## What is required
Go through the records and show each line where the word "questo" occurs.

## Data to examine
====

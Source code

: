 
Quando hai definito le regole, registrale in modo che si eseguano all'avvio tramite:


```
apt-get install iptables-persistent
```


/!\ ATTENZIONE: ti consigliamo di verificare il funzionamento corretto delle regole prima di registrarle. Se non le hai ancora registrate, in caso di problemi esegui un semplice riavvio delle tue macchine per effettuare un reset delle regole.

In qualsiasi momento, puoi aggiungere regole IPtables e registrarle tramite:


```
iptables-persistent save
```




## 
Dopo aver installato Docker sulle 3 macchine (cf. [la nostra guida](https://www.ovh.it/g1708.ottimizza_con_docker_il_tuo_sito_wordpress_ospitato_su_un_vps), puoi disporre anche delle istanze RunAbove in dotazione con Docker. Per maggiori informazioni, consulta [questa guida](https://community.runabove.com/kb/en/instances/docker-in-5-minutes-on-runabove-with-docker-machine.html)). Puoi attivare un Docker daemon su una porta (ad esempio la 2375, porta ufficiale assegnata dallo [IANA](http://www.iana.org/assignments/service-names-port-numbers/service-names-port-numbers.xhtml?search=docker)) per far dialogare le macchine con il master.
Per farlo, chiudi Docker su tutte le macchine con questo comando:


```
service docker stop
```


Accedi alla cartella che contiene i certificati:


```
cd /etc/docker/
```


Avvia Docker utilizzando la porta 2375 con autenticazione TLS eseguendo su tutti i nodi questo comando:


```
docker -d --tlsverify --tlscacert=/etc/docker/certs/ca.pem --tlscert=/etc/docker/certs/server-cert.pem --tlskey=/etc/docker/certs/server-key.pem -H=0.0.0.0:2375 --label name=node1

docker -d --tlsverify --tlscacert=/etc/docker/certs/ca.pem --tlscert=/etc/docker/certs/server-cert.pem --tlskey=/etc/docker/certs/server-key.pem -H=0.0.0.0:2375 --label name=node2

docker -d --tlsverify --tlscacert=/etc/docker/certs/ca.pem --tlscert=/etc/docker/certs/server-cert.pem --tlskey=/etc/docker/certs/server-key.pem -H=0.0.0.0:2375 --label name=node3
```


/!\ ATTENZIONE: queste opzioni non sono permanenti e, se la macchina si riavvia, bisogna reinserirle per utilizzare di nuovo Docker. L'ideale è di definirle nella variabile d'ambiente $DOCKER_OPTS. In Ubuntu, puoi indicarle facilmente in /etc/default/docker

====

## Solution to this task
Per farlo, chiudi Docker su tutte le macchine con questo comando:
Avvia Docker utilizzando la porta 2375 con autenticazione TLS eseguendo su tutti i nodi questo comando:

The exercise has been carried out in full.